Russia: Activity speeds up in the fourth quarter
GDP growth improved to 5.0% year on year in the fourth quarter, from 4.0% in the third quarter, according to quarterly national accounts data released by Rosstat on 8 April.
Looking at the breakdown by components, household spending growth fell to 7.1% in Q4, following a 9.5% increase in the third quarter. Meanwhile, government consumption growth slowed to a six-year low, expanding 1.1% in the fourth quarter (Q3: +1.3% yoy). Lastly, fixed investment growth fell to 5.2% in Q4 (Q3: +8.2% yoy). That said, total investment growth accelerated in Q4, pointing to a positive effect on GDP stemming from the change in inventories.
On the external front, exports of goods and services increased 7.1% on an annual basis in the fourth quarter, which was below the third quarter’s 8.7% expansion. In addition, imports of goods and services growth softened to 17.7% in Q4 (Q3: +19.2% yoy).
On a seasonally-adjusted quarter-on-quarter basis, economic growth gathered momentum, rising to 0.4% in Q4, from the previous quarter’s 0.1% increase. Q4’s reading marked the best result since Q4 2020.
Looking ahead, the outlook appears grim. The fallout from the Russia-Ukraine war is expected to push the Russian economy into a deep recession this year, due to the country’s growing international isolation and crippled financial system, combined with the mass self-sanctioning of international companies and the continuous exodus of foreign capital. That said, GDP likely expanded in Q1 2021 as the bulk of the sanctions were only unleashed at the end of the quarter. Looking beyond Q1, the outlook is very uncertain and volatile: Much will depend on how long the war drags on and how Western allies respond to a long-term conflict or an escalation in military confrontation.
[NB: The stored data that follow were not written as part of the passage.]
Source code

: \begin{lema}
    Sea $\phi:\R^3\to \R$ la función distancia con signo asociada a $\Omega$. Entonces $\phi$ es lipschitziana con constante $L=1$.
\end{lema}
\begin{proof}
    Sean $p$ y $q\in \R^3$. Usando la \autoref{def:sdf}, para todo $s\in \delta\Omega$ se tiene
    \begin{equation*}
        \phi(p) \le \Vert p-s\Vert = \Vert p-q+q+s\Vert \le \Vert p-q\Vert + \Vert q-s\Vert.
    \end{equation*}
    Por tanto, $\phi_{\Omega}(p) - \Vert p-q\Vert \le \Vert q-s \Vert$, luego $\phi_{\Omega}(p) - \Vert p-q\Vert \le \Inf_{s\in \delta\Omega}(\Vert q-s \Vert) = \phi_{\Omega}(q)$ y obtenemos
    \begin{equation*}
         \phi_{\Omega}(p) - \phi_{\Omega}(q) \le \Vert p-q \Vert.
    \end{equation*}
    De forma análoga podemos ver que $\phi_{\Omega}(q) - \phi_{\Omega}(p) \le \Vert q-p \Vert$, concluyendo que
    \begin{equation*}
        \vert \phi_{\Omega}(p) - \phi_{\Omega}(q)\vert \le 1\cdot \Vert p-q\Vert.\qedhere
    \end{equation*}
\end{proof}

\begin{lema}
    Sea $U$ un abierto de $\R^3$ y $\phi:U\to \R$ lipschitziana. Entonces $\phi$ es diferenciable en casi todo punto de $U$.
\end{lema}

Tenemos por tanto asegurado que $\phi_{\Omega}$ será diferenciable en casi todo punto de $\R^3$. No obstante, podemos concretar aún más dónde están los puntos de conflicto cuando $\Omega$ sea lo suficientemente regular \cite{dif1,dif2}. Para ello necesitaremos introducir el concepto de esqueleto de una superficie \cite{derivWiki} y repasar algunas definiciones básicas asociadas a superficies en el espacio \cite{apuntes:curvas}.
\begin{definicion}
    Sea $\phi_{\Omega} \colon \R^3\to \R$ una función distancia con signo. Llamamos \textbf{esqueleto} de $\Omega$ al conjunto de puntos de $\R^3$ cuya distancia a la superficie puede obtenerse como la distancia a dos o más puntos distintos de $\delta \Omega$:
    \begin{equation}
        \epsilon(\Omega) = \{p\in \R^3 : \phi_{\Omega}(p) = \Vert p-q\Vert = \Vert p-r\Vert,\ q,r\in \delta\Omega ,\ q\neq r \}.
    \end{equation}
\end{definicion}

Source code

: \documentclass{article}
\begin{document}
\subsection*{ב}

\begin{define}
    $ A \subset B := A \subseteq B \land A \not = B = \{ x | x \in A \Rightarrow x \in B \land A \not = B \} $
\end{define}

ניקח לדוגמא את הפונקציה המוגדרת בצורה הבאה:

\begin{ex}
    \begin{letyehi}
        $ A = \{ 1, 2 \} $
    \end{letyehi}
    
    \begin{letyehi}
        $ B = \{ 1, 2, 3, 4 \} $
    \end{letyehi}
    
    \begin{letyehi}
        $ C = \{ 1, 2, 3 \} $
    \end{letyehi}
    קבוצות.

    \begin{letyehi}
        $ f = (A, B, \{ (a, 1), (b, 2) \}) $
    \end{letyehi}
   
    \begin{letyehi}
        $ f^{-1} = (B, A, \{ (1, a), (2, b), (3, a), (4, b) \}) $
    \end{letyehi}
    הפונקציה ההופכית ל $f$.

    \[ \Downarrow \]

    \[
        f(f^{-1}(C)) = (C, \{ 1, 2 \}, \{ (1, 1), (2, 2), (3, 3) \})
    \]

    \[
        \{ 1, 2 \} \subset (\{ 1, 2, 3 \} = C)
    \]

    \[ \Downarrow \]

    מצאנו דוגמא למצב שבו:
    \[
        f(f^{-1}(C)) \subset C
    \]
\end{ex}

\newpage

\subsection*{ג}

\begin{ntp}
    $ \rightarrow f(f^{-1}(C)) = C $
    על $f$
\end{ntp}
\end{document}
Commenting on the GDP outlook, analysts at UniCredit noted:
“If Russia continues to export oil and gas to Europe, we expect its economy to shrink by around 12% this year (peak-to-trough of around 20%), with a muted rebound in 2023 akin to stagnation. […] If the EU stops importing oil and gas from Russia, the Russian economy could shrink by around 20% this year and fail to rebound in 2023.”
Meanwhile, analysts at Goldman Sachs said:
“We expect the Russian economy to decline by 10.0% year on year this year, with both exports and domestic demand declining by about that margin. Export volumes are likely to fall by close to 20.0% yoy in Q2 but recover towards the end of the year […]. By contrast, we expect the decline in domestic demand to be less severe in the short run but much longer-lasting. […] Restrictions on exports to Russia, as well as Western firms leaving the Russian market, will have a longer-lasting impact on the economy. Similarly, sanctions on new investments in Russia announced by the US this week will have an impact on growth in the future. As a result, we currently forecast a 5 percentage point hit to the level of potential GDP and a 1.5–2.0 percentage point impact on potential GDP growth (from 2.8% to 1.0%).”